====== SUPPLIED MATERIAL ======

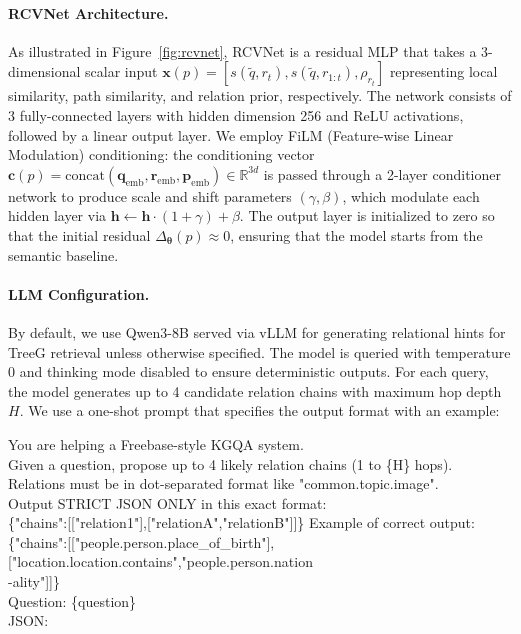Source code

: \documentclass{article}
\theoremstyle{plain}
\theoremstyle{definition}
\theoremstyle{remark}
\begin{document}
\paragraph{RCVNet Architecture.}
As illustrated in Figure~\ref{fig:rcvnet}, RCVNet is a residual MLP that takes a 3-dimensional scalar input $\mathbf{x}(p) = [s(\tilde{q}, r_t), s(\tilde{q}, r_{1:t}), \rho_{r_t}]$ representing local similarity, path similarity, and relation prior, respectively. The network consists of 3 fully-connected layers with hidden dimension 256 and ReLU activations, followed by a linear output layer. We employ FiLM (Feature-wise Linear Modulation) conditioning: the conditioning vector $\mathbf{c}(p) = \text{concat}(\mathbf{q}_{\text{emb}}, \mathbf{r}_{\text{emb}}, \mathbf{p}_{\text{emb}}) \in \mathbb{R}^{3d}$ is passed through a 2-layer conditioner network to produce scale and shift parameters $(\gamma, \beta)$, which modulate each hidden layer via $\mathbf{h} \leftarrow \mathbf{h} \cdot (1 + \gamma) + \beta$. The output layer is initialized to zero so that the initial residual $\Delta_{\bm\theta}(p) \approx 0$, ensuring that the model starts from the semantic baseline.
\paragraph{LLM Configuration.}
By default, we use Qwen3-8B served via vLLM for generating relational hints for TreeG retrieval unless otherwise specified. The model is queried with temperature 0 and thinking mode disabled to ensure deterministic outputs. For each query, the model generates up to 4 candidate relation chains with maximum hop depth $H$. We use a one-shot prompt that specifies the output format with an example:

{\fontsize{8pt}{6pt}\ttfamily 
You are helping a Freebase-style KGQA system.\\
Given a question, propose up to 4 likely relation chains (1 to \{H\} hops).\\
Relations must be in dot-separated format like "common.topic.image".\\
Output STRICT JSON ONLY in this exact format:\\
\{"chains":[["relation1"],["relationA","relationB"]]\}
Example of correct output:\\
\{"chains":[["people.person.place\_of\_birth"], 
["location.location.contains","people.person.nation\\-ality"]]\}\\
Question: \{question\}\\
JSON:}
\end{document}
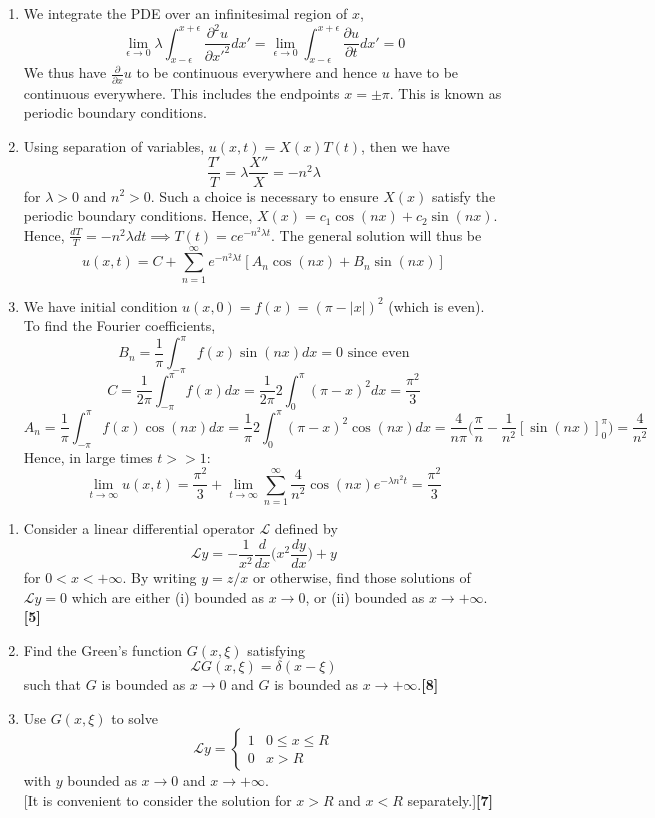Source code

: \documentclass[a4paper]{article}
\begin{document}
\begin{ans}\leavevmode
\begin{enumerate}[label=(\alph*)]
    \item We integrate the PDE over an infinitesimal region of $x$,
$$\lim_{\epsilon\rightarrow0}\lambda\int_{x-\epsilon}^{x+\epsilon}\frac{\partial^2u}{\partial x'^2}dx'=\lim_{\epsilon\rightarrow0}\int_{x-\epsilon}^{x+\epsilon}\frac{\partial u}{\partial t}dx'=0$$
We thus have $\frac{\partial}{\partial x}u$ to be continuous everywhere and hence $u$ have to be continuous everywhere. This includes the endpoints $x=\pm\pi$. This is known as periodic boundary conditions.
\item Using separation of variables, $u(x,t)=X(x)T(t)$, then we have
$$\frac{T'}{T}=\lambda\frac{X''}{X}=-n^2\lambda$$
for $\lambda>0$ and $n^2>0$. Such a choice is necessary to ensure $X(x)$ satisfy the periodic boundary conditions. Hence, $X(x)=c_1\cos(n x)+c_2\sin(n x)$. Hence, $\frac{dT}{T}=-n^2\lambda dt\implies T(t)=ce^{-n^2\lambda t}$. The general solution will thus be
$$u(x,t)=C+\sum_{n=1}^\infty e^{-n^2\lambda t}[A_n\cos(nx)+B_n\sin(nx)]$$
\item We have initial condition $u(x,0)=f(x)=(\pi-|x|)^2$ (which is even). To find the Fourier coefficients,
$$B_n=\frac{1}{\pi}\int_{-\pi}^\pi f(x)\sin(nx)dx=0\text{ since even}$$
$$C=\frac{1}{2\pi}\int_{-\pi}^\pi f(x)dx=\frac{1}{2\pi}2\int_0^\pi(\pi-x)^2dx=\frac{\pi^2}{3}$$
$$A_n=\frac{1}{\pi}\int_{-\pi}^\pi f(x)\cos(nx)dx=\frac{1}{\pi}2\int_0^\pi(\pi-x)^2\cos(nx)dx=\frac{4}{n\pi}\bigg(\frac{\pi}{n}-\frac{1}{n^2}[\sin(nx)]^\pi_0\bigg)=\frac{4}{n^2}$$
Hence, in large times $t>>1$:
$$\lim_{t\rightarrow\infty}u(x,t)=\frac{\pi^2}{3}+\lim_{t\rightarrow\infty}\sum_{n=1}^\infty\frac{4}{n^2}\cos(nx)e^{-\lambda n^2t}=\frac{\pi^2}{3}$$
\end{enumerate}
\end{ans}
\newpage
\begin{qns}\leavevmode
\begin{enumerate}[label=(\alph*)]
    \item Consider a linear differential operator $\mathcal{L}$ defined by
$$\mathcal{L}y=-\frac{1}{x^2}\frac{d}{dx}\bigg(x^2\frac{dy}{dx}\bigg)+y$$
for $0<x<+\infty$. By writing $y=z/x$ or otherwise, find those solutions of $\mathcal{L}y=0$ which are either (i) bounded as $x\rightarrow0$, or (ii) bounded as $x\rightarrow+\infty$.\hfill \textbf{[5]}
\item Find the Green's function $G(x,\xi)$ satisfying
$$\mathcal{L}G(x,\xi)=\delta(x-\xi)$$
such that $G$ is bounded as $x\rightarrow0$ and $G$ is bounded as $x\rightarrow+\infty$.\hfill \textbf{[8]}
\item  Use $G(x,\xi)$ to solve
$$\mathcal{L}y=
\left\{
        \begin{array}{ll}
      1 & 0\leq x\leq R \\
      0 & x>R
        \end{array}
    \right.$$
with $y$ bounded as $x\rightarrow0$ and $x\rightarrow+\infty$.\\[5pt]
[It is convenient to consider the solution for $x>R$ and $x<R$ separately.]\hfill \textbf{[7]}
\end{enumerate}
\end{qns}
\end{document}

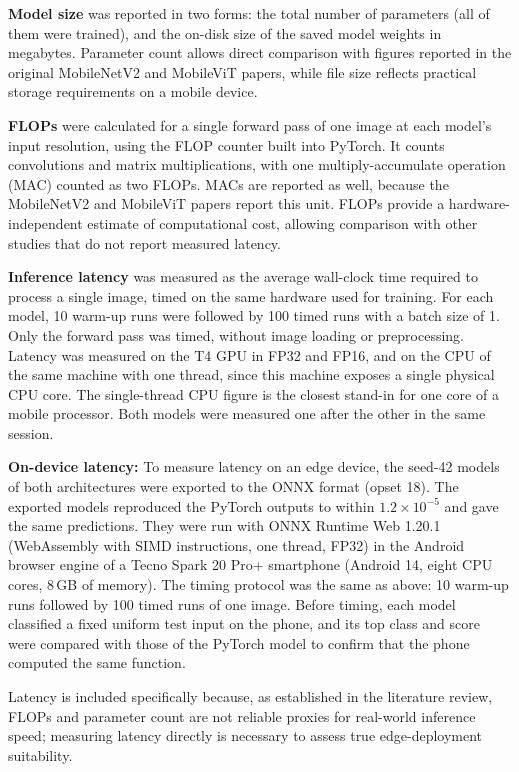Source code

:\documentclass[conference]{IEEEtran}
\begin{document}
\textbf{Model size} was reported in two forms: the total number of parameters (all of them were trained), and the on-disk size of the saved model weights in megabytes. Parameter count allows direct comparison with figures reported in the original MobileNetV2 and MobileViT papers, while file size reflects practical storage requirements on a mobile device.

\textbf{FLOPs} were calculated for a single forward pass of one image at each model's input resolution, using the FLOP counter built into PyTorch. It counts convolutions and matrix multiplications, with one multiply-accumulate operation (MAC) counted as two FLOPs. MACs are reported as well, because the MobileNetV2 and MobileViT papers report this unit. FLOPs provide a hardware-independent estimate of computational cost, allowing comparison with other studies that do not report measured latency.

\textbf{Inference latency} was measured as the average wall-clock time required to process a single image, timed on the same hardware used for training. For each model, 10 warm-up runs were followed by 100 timed runs with a batch size of 1. Only the forward pass was timed, without image loading or preprocessing. Latency was measured on the T4 GPU in FP32 and FP16, and on the CPU of the same machine with one thread, since this machine exposes a single physical CPU core. The single-thread CPU figure is the closest stand-in for one core of a mobile processor. Both models were measured one after the other in the same session.

\textbf{On-device latency:} To measure latency on an edge device, the seed-42 models of both architectures were exported to the ONNX format (opset 18). The exported models reproduced the PyTorch outputs to within $1.2\times10^{-5}$ and gave the same predictions. They were run with ONNX Runtime Web 1.20.1~\cite{onnxruntime} (WebAssembly with SIMD instructions, one thread, FP32) in the Android browser engine of a Tecno Spark 20 Pro+ smartphone (Android 14, eight CPU cores, 8\,GB of memory). The timing protocol was the same as above: 10 warm-up runs followed by 100 timed runs of one image. Before timing, each model classified a fixed uniform test input on the phone, and its top class and score were compared with those of the PyTorch model to confirm that the phone computed the same function.

Latency is included specifically because, as established in the literature review, FLOPs and parameter count are not reliable proxies for real-world inference speed; measuring latency directly is necessary to assess true edge-deployment suitability.
\end{document}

======

Leave out the pictures, then return every line of the data exactly.

Source code

: \documentclass{article}
\theoremstyle{plain}
\theoremstyle{definition}
\theoremstyle{remark}
\begin{document}
\paragraph{RCVNet Architecture.}
As illustrated in Figure~\ref{fig:rcvnet}, RCVNet is a residual MLP that takes a 3-dimensional scalar input $\mathbf{x}(p) = [s(\tilde{q}, r_t), s(\tilde{q}, r_{1:t}), \rho_{r_t}]$ representing local similarity, path similarity, and relation prior, respectively. The network consists of 3 fully-connected layers with hidden dimension 256 and ReLU activations, followed by a linear output layer. We employ FiLM (Feature-wise Linear Modulation) conditioning: the conditioning vector $\mathbf{c}(p) = \text{concat}(\mathbf{q}_{\text{emb}}, \mathbf{r}_{\text{emb}}, \mathbf{p}_{\text{emb}}) \in \mathbb{R}^{3d}$ is passed through a 2-layer conditioner network to produce scale and shift parameters $(\gamma, \beta)$, which modulate each hidden layer via $\mathbf{h} \leftarrow \mathbf{h} \cdot (1 + \gamma) + \beta$. The output layer is initialized to zero so that the initial residual $\Delta_{\bm\theta}(p) \approx 0$, ensuring that the model starts from the semantic baseline.
\paragraph{LLM Configuration.}
By default, we use Qwen3-8B served via vLLM for generating relational hints for TreeG retrieval unless otherwise specified. The model is queried with temperature 0 and thinking mode disabled to ensure deterministic outputs. For each query, the model generates up to 4 candidate relation chains with maximum hop depth $H$. We use a one-shot prompt that specifies the output format with an example:

{\fontsize{8pt}{6pt}\ttfamily 
You are helping a Freebase-style KGQA system.\\
Given a question, propose up to 4 likely relation chains (1 to \{H\} hops).\\
Relations must be in dot-separated format like "common.topic.image".\\
Output STRICT JSON ONLY in this exact format:\\
\{"chains":[["relation1"],["relationA","relationB"]]\}
Example of correct output:\\
\{"chains":[["people.person.place\_of\_birth"], 
["location.location.contains","people.person.nation\\-ality"]]\}\\
Question: \{question\}\\
JSON:}
\end{document}
Source code

: \documentclass[a4paper]{article}
\begin{document}
\begin{ans}\leavevmode
\begin{enumerate}[label=(\alph*)]
    \item We integrate the PDE over an infinitesimal region of $x$,
$$\lim_{\epsilon\rightarrow0}\lambda\int_{x-\epsilon}^{x+\epsilon}\frac{\partial^2u}{\partial x'^2}dx'=\lim_{\epsilon\rightarrow0}\int_{x-\epsilon}^{x+\epsilon}\frac{\partial u}{\partial t}dx'=0$$
We thus have $\frac{\partial}{\partial x}u$ to be continuous everywhere and hence $u$ have to be continuous everywhere. This includes the endpoints $x=\pm\pi$. This is known as periodic boundary conditions.
\item Using separation of variables, $u(x,t)=X(x)T(t)$, then we have
$$\frac{T'}{T}=\lambda\frac{X''}{X}=-n^2\lambda$$
for $\lambda>0$ and $n^2>0$. Such a choice is necessary to ensure $X(x)$ satisfy the periodic boundary conditions. Hence, $X(x)=c_1\cos(n x)+c_2\sin(n x)$. Hence, $\frac{dT}{T}=-n^2\lambda dt\implies T(t)=ce^{-n^2\lambda t}$. The general solution will thus be
$$u(x,t)=C+\sum_{n=1}^\infty e^{-n^2\lambda t}[A_n\cos(nx)+B_n\sin(nx)]$$
\item We have initial condition $u(x,0)=f(x)=(\pi-|x|)^2$ (which is even). To find the Fourier coefficients,
$$B_n=\frac{1}{\pi}\int_{-\pi}^\pi f(x)\sin(nx)dx=0\text{ since even}$$
$$C=\frac{1}{2\pi}\int_{-\pi}^\pi f(x)dx=\frac{1}{2\pi}2\int_0^\pi(\pi-x)^2dx=\frac{\pi^2}{3}$$
$$A_n=\frac{1}{\pi}\int_{-\pi}^\pi f(x)\cos(nx)dx=\frac{1}{\pi}2\int_0^\pi(\pi-x)^2\cos(nx)dx=\frac{4}{n\pi}\bigg(\frac{\pi}{n}-\frac{1}{n^2}[\sin(nx)]^\pi_0\bigg)=\frac{4}{n^2}$$
Hence, in large times $t>>1$:
$$\lim_{t\rightarrow\infty}u(x,t)=\frac{\pi^2}{3}+\lim_{t\rightarrow\infty}\sum_{n=1}^\infty\frac{4}{n^2}\cos(nx)e^{-\lambda n^2t}=\frac{\pi^2}{3}$$
\end{enumerate}
\end{ans}
\newpage
\begin{qns}\leavevmode
\begin{enumerate}[label=(\alph*)]
    \item Consider a linear differential operator $\mathcal{L}$ defined by
$$\mathcal{L}y=-\frac{1}{x^2}\frac{d}{dx}\bigg(x^2\frac{dy}{dx}\bigg)+y$$
for $0<x<+\infty$. By writing $y=z/x$ or otherwise, find those solutions of $\mathcal{L}y=0$ which are either (i) bounded as $x\rightarrow0$, or (ii) bounded as $x\rightarrow+\infty$.\hfill \textbf{[5]}
\item Find the Green's function $G(x,\xi)$ satisfying
$$\mathcal{L}G(x,\xi)=\delta(x-\xi)$$
such that $G$ is bounded as $x\rightarrow0$ and $G$ is bounded as $x\rightarrow+\infty$.\hfill \textbf{[8]}
\item  Use $G(x,\xi)$ to solve
$$\mathcal{L}y=
\left\{
        \begin{array}{ll}
      1 & 0\leq x\leq R \\
      0 & x>R
        \end{array}
    \right.$$
with $y$ bounded as $x\rightarrow0$ and $x\rightarrow+\infty$.\\[5pt]
[It is convenient to consider the solution for $x>R$ and $x<R$ separately.]\hfill \textbf{[7]}
\end{enumerate}
\end{qns}
\end{document}

Source code

:\documentclass[conference]{IEEEtran}
\begin{document}
\textbf{Model size} was reported in two forms: the total number of parameters (all of them were trained), and the on-disk size of the saved model weights in megabytes. Parameter count allows direct comparison with figures reported in the original MobileNetV2 and MobileViT papers, while file size reflects practical storage requirements on a mobile device.

\textbf{FLOPs} were calculated for a single forward pass of one image at each model's input resolution, using the FLOP counter built into PyTorch. It counts convolutions and matrix multiplications, with one multiply-accumulate operation (MAC) counted as two FLOPs. MACs are reported as well, because the MobileNetV2 and MobileViT papers report this unit. FLOPs provide a hardware-independent estimate of computational cost, allowing comparison with other studies that do not report measured latency.

\textbf{Inference latency} was measured as the average wall-clock time required to process a single image, timed on the same hardware used for training. For each model, 10 warm-up runs were followed by 100 timed runs with a batch size of 1. Only the forward pass was timed, without image loading or preprocessing. Latency was measured on the T4 GPU in FP32 and FP16, and on the CPU of the same machine with one thread, since this machine exposes a single physical CPU core. The single-thread CPU figure is the closest stand-in for one core of a mobile processor. Both models were measured one after the other in the same session.

\textbf{On-device latency:} To measure latency on an edge device, the seed-42 models of both architectures were exported to the ONNX format (opset 18). The exported models reproduced the PyTorch outputs to within $1.2\times10^{-5}$ and gave the same predictions. They were run with ONNX Runtime Web 1.20.1~\cite{onnxruntime} (WebAssembly with SIMD instructions, one thread, FP32) in the Android browser engine of a Tecno Spark 20 Pro+ smartphone (Android 14, eight CPU cores, 8\,GB of memory). The timing protocol was the same as above: 10 warm-up runs followed by 100 timed runs of one image. Before timing, each model classified a fixed uniform test input on the phone, and its top class and score were compared with those of the PyTorch model to confirm that the phone computed the same function.

Latency is included specifically because, as established in the literature review, FLOPs and parameter count are not reliable proxies for real-world inference speed; measuring latency directly is necessary to assess true edge-deployment suitability.
\end{document}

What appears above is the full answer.